■ HOW TO COMPLETE THIS TASK ■
Every line from the one containing "Ensure you have" through the end of the data is to be copied exactly, and nothing outside that range.

(Dataset entries)
=== Section Start ===

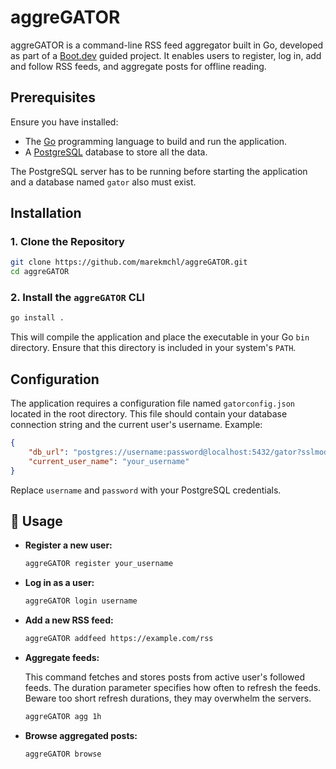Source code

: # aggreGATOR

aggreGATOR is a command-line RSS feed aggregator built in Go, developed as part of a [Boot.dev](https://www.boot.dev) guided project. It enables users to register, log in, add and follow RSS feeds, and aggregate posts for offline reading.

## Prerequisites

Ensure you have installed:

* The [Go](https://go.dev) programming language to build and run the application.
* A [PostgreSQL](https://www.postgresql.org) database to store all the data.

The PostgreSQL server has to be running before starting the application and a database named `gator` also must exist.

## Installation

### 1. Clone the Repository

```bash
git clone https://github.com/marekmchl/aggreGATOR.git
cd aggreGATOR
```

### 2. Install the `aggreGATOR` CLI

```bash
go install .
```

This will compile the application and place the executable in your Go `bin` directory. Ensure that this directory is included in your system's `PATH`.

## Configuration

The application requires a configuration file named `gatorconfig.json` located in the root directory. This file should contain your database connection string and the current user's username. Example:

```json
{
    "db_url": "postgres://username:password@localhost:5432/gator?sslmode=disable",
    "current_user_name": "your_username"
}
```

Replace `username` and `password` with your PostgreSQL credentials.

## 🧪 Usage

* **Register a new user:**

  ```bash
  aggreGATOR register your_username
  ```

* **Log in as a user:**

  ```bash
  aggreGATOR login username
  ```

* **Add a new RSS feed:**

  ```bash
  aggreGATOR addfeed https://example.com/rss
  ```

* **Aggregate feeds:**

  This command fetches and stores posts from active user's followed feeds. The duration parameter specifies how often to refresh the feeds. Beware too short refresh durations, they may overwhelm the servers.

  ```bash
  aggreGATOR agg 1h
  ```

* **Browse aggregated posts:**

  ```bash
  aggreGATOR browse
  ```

=== Section End ===

■ EXPECTED ANSWER ■
Ensure you have installed:

* The [Go](https://go.dev) programming language to build and run the application.
* A [PostgreSQL](https://www.postgresql.org) database to store all the data.

The PostgreSQL server has to be running before starting the application and a database named `gator` also must exist.

## Installation

### 1. Clone the Repository

```bash
git clone https://github.com/marekmchl/aggreGATOR.git
cd aggreGATOR
```

### 2. Install the `aggreGATOR` CLI

```bash
go install .
```

This will compile the application and place the executable in your Go `bin` directory. Ensure that this directory is included in your system's `PATH`.

## Configuration

The application requires a configuration file named `gatorconfig.json` located in the root directory. This file should contain your database connection string and the current user's username. Example:

```json
{
    "db_url": "postgres://username:password@localhost:5432/gator?sslmode=disable",
    "current_user_name": "your_username"
}
```

Replace `username` and `password` with your PostgreSQL credentials.

## 🧪 Usage

* **Register a new user:**

  ```bash
  aggreGATOR register your_username
  ```

* **Log in as a user:**

  ```bash
  aggreGATOR login username
  ```

* **Add a new RSS feed:**

  ```bash
  aggreGATOR addfeed https://example.com/rss
  ```

* **Aggregate feeds:**

  This command fetches and stores posts from active user's followed feeds. The duration parameter specifies how often to refresh the feeds. Beware too short refresh durations, they may overwhelm the servers.

  ```bash
  aggreGATOR agg 1h
  ```

* **Browse aggregated posts:**

  ```bash
  aggreGATOR browse
  ```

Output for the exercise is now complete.